What the exercise asks -> Start at the first record below and retype through the last, exactly.

** Given records follows **

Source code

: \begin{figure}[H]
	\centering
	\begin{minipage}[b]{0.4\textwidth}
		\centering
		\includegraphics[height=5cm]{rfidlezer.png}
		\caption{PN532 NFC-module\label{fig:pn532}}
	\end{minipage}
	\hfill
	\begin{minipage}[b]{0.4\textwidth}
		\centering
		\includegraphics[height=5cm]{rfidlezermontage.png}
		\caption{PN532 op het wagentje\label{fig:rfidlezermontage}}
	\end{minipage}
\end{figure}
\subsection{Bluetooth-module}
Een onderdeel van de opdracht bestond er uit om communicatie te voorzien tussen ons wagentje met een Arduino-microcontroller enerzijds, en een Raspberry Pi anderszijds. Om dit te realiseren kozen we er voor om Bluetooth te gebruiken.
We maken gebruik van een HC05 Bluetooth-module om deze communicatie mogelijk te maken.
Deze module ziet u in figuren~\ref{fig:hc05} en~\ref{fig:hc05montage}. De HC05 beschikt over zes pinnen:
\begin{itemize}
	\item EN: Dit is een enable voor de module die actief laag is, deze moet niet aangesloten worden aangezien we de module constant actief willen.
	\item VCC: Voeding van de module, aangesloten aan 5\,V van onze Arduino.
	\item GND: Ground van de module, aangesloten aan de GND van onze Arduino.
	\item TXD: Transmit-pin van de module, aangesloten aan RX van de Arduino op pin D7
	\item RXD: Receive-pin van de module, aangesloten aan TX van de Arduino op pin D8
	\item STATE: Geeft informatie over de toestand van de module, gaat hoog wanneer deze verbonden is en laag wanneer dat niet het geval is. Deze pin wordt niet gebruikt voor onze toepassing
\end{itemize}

** End of Given records **

Exercise output ->
Source code

: \begin{figure}[H]
	\centering
	\begin{minipage}[b]{0.4\textwidth}
		\centering
		\includegraphics[height=5cm]{rfidlezer.png}
		\caption{PN532 NFC-module\label{fig:pn532}}
	\end{minipage}
	\hfill
	\begin{minipage}[b]{0.4\textwidth}
		\centering
		\includegraphics[height=5cm]{rfidlezermontage.png}
		\caption{PN532 op het wagentje\label{fig:rfidlezermontage}}
	\end{minipage}
\end{figure}
\subsection{Bluetooth-module}
Een onderdeel van de opdracht bestond er uit om communicatie te voorzien tussen ons wagentje met een Arduino-microcontroller enerzijds, en een Raspberry Pi anderszijds. Om dit te realiseren kozen we er voor om Bluetooth te gebruiken.
We maken gebruik van een HC05 Bluetooth-module om deze communicatie mogelijk te maken.
Deze module ziet u in figuren~\ref{fig:hc05} en~\ref{fig:hc05montage}. De HC05 beschikt over zes pinnen:
\begin{itemize}
	\item EN: Dit is een enable voor de module die actief laag is, deze moet niet aangesloten worden aangezien we de module constant actief willen.
	\item VCC: Voeding van de module, aangesloten aan 5\,V van onze Arduino.
	\item GND: Ground van de module, aangesloten aan de GND van onze Arduino.
	\item TXD: Transmit-pin van de module, aangesloten aan RX van de Arduino op pin D7
	\item RXD: Receive-pin van de module, aangesloten aan TX van de Arduino op pin D8
	\item STATE: Geeft informatie over de toestand van de module, gaat hoog wanneer deze verbonden is en laag wanneer dat niet het geval is. Deze pin wordt niet gebruikt voor onze toepassing
\end{itemize}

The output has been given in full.